-- EXERCISE BRIEF --
Hunt for the word "servers" across the entries below, copying each line that holds it.

-- Saved entries --
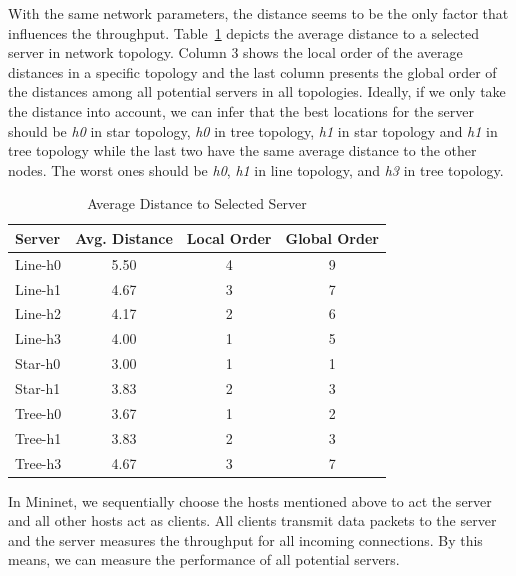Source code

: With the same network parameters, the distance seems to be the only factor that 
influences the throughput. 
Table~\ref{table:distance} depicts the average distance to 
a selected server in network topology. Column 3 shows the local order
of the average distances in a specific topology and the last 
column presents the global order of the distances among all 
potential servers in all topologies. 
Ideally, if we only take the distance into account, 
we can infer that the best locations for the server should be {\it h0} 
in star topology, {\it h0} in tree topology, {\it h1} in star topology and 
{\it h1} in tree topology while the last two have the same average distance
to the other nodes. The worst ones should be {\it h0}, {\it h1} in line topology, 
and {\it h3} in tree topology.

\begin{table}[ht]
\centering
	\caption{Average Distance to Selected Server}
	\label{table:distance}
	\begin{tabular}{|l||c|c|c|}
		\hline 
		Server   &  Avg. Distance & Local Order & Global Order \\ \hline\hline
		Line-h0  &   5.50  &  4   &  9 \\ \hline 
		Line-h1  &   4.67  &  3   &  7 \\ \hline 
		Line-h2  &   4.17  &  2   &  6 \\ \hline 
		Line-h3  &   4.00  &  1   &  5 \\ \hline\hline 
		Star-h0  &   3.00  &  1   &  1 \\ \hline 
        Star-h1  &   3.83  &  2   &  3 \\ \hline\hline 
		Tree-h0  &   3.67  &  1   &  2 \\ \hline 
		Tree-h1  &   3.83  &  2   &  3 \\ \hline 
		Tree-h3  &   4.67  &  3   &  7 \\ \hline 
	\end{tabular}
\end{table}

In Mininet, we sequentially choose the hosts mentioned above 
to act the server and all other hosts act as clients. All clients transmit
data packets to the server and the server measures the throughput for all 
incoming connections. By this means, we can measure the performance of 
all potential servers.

* * *

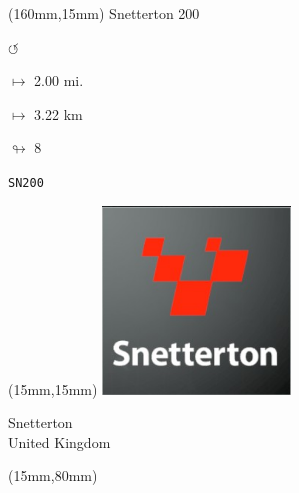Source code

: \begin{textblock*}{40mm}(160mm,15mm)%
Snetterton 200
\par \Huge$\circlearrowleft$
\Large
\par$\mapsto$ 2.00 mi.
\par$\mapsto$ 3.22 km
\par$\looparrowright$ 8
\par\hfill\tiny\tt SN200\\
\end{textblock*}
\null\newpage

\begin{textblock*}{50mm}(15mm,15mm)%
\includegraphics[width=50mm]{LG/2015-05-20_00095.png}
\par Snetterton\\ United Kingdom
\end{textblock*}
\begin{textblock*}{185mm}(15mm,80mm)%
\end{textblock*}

-- ANSWER SECTION --
potential servers in all topologies. 
all potential servers.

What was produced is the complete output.